Thumbs down, to be brief. This is one of the ones that I actually saw as it aired originally, having taken up full time Next Generation-watching with the start of the second season. I didn’t really like it then, and I don’t really like it now, but I strangely like it better now than I did then. I think it’s because in hindsight I know how much MORE tedious this show and – later – Deep Space Nine were on the verge of becoming. By comparison, it’s not so bad.
But it’s still bad. Basic plot: a mysterious ball of light comes on the Enterprise and knocks Troi up WITH ITSELF. (Awesome touch – when the ball of light first floats through the Enterprise we get a shot of two crewmen who see it flash by out of the corner of their eyes, both turn around at the same time looking at the same place, and then BOTH shrug it off. Are there no emergency protocols on this military vessel? Because if you BOTH thought you saw something, then you saw something!) Troi has a baby without any pain or complications which then grows rapidly. It turns out to be a curious alien. And, it causes radiation problems, and so being good of heart has the decency to cut its observations short to save the ship and keep the episode under 45min.
Those of you who also watch good science fiction will have noticed that this is a lamed-down version of Space: 1999‘s Alpha Child episode. And yes, I do openly accuse them of copying: The Child is a retreatment of a script originally intended for Star Trek: Phase II, which was to air in 1978. The Next Generation writing staff can’t be expected to be familiar with Space: 1999 episodes, but anyone on the staff of Star Trek: Phase II would have seen the entire series.
But as you might expect, where Space: 1999 does at least mildly interesting things with the premise, Star Trek mostly uses it as an excuse for sanctimonious political preaching.
Early on, there’s a scene in the briefing room where the command staff is deciding what to do about the fact that Troi is inexplicably pregnant, and developing much more rapidly than is natural. While a bunch of the men discuss what to do, Troi sits off by herself and hears the baby’s heart beating in her head. At some point she interrupts and puts everyone on notice (she actually says “know this!”) that she’s having the baby whether they like it or not. And Captain Picard quickly agrees that that settles the matter; end of meeting.
Wha…?
Um, no, sorry. I wholeheartedly support the implicit pro-choice message, but no. An officer serving in the military bearing a child that she clearly didn’t choose to have and which is unnatural, mysterious, and may well be a threat to ship’s safety simply does not get to make such choices on her own. At the very least, Picard should have ordered her confined to sick bay with a security detail posted. And I love how the idea that the foetus could be extracted and incubated artificially is never seriously entertained.

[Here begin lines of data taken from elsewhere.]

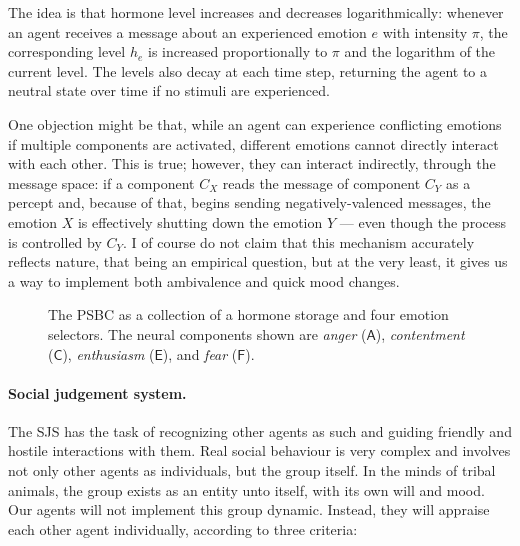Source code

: The idea is that hormone level increases and decreases logarithmically: whenever an agent receives a message about an experienced emotion $e$ with intensity $\pi$, the corresponding level $h_e$ is increased proportionally to $\pi$ and the logarithm of the current level. The levels also decay at each time step, returning the agent to a neutral state over time if no stimuli are experienced.

One objection might be that, while an agent can experience conflicting emotions if multiple components are activated, different emotions cannot directly interact with each other. This is true; however, they can interact indirectly, through the message space: if a component $C_X$ reads the message of component $C_Y$ as a percept and, because of that, begins sending negatively-valenced messages, the emotion $X$ is effectively shutting down the emotion $Y$ --- even though the process is controlled by $C_Y$. I of course do not claim that this mechanism accurately reflects nature, that being an empirical question, but at the very least, it gives us a way to implement both ambivalence and quick mood changes.

\begin{figure}
	\centering
	
	\caption{The PSBC as a collection of a hormone storage and four emotion selectors. The neural components shown are {\em anger} ($\mathsf{A}$), {\em contentment} ($\mathsf{C}$), {\em enthusiasm} ($\mathsf{E}$), and {\em fear} ($\mathsf{F}$).}
	\label{fig:PSBC_system}
\end{figure}

\paragraph{Social judgement system.} The SJS has the task of recognizing other agents as such and guiding friendly and hostile interactions with them. Real social behaviour is very complex and involves not only other agents as individuals, but the group itself. In the minds of tribal animals, the group exists as an entity unto itself, with its own will and mood. Our agents will not implement this group dynamic. Instead, they will appraise each other agent individually, according to three criteria:

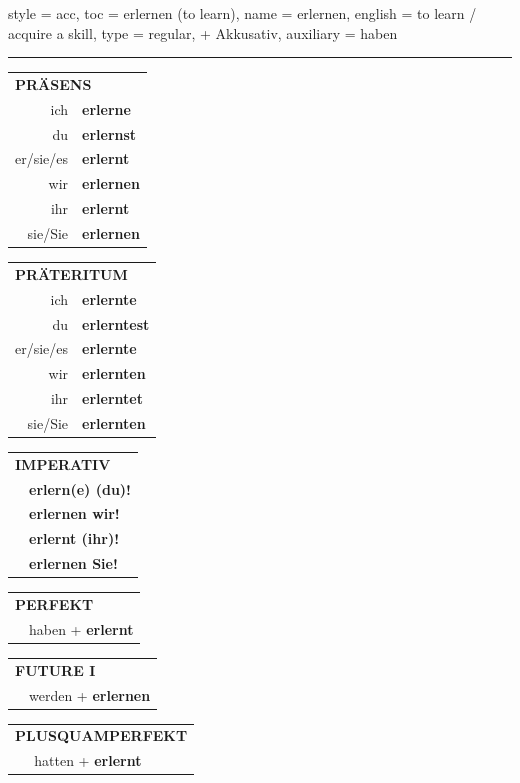 \begin{verbentry}{
  style = {acc},
  toc = {erlernen (to learn)},
  name = {erlernen},
  english = {to learn / acquire a skill},
  type = {regular, + Akkusativ},
  auxiliary = {haben}
}


\vspace{5pt}
\hrule
\vspace{5pt}

\begin{tabular}{rl}
\multicolumn{2}{l}{\textbf{PRÄSENS}}\\
ich & \textbf{erlerne}\\
du & \textbf{erlernst}\\
er/sie/es & \textbf{erlernt}\\
wir & \textbf{erlernen}\\
ihr & \textbf{erlernt}\\
sie/Sie & \textbf{erlernen}\\
\end{tabular}
\hfill
\begin{tabular}{rl}
\multicolumn{2}{l}{\textbf{PRÄTERITUM}}\\
ich & \textbf{erlernte}\\
du & \textbf{erlerntest}\\
er/sie/es & \textbf{erlernte}\\
wir & \textbf{erlernten}\\
ihr & \textbf{erlerntet}\\
sie/Sie & \textbf{erlernten}\\
\end{tabular}
\hfill
\begin{tabular}{rl}
\multicolumn{2}{l}{\textbf{IMPERATIV}}\\
& \textbf{erlern(e) (du)!}\\
& \textbf{erlernen wir!}\\
& \textbf{erlernt (ihr)!}\\
& \textbf{erlernen Sie!}\\
\end{tabular}

\vspace{10pt}

\begin{tabular}{rl}
\multicolumn{2}{l}{\textbf{PERFEKT}}\\
& haben + \textbf{erlernt}\\
\end{tabular}
\hfill
\begin{tabular}{rl}
\multicolumn{2}{l}{\textbf{FUTURE I}}\\
& werden + \textbf{erlernen}\\
\end{tabular}
\hfill
\begin{tabular}{rl}
\multicolumn{2}{l}{\textbf{PLUSQUAMPERFEKT}}\\
& hatten + \textbf{erlernt}\\
\end{tabular}


\end{verbentry}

I get what they’re trying to do: they’re worried that their pro-choice message is too easily dismissed if they don’t affirm the miracle of childbirth, so Troi must feel a deep attachment to her child and want to carry it to term. This is tame and conventional and therefore uninteresting. Worse still is that everyone’s reactions are so absurdly inappropriate that we can’t help but notice the bullet they’re dodging. What, we’d like to know, would happen if Troi did decide to terminate the pregnancy, as seems the more obvious choice? What, we’d like to know, would happen if Picard wrestled with the idea of terminating the pregnancy – or at least trying to separate the foetus and incubate it artificially? It’s a thorny moral question, and it could’ve made for interesting programming. But they’re going with the safe choice instead, where Troi has a magically painless birth and the child grows up in short order with no complications.
That, by the way, is my second problem with this episode: the premise is illogical to start with. We have an alien who wants to learn about humanity and so feels it must go through the full human lifecycle to do it. Fine – but it then cheats it way out by making the pregnancy magical. It is completely painless, it lasts all of a couple of minutes, and Dr. Pulaski then informs us that there is no physical trace that Troi was ever pregnant. It’s every feminist’s wet dream: girls are special with none of the accompanying pain, childrearing involves dropping it off at daycare and feeding it supper, and none of it interferes in any way with your professional career. But more to the point here, being born in a painless birth that doesn’t leave any physical scars on your mother and then growing up to age 7-ish in the matter of a day is, to put it mildly, not representative of the Human Experience. So what the blink is the point?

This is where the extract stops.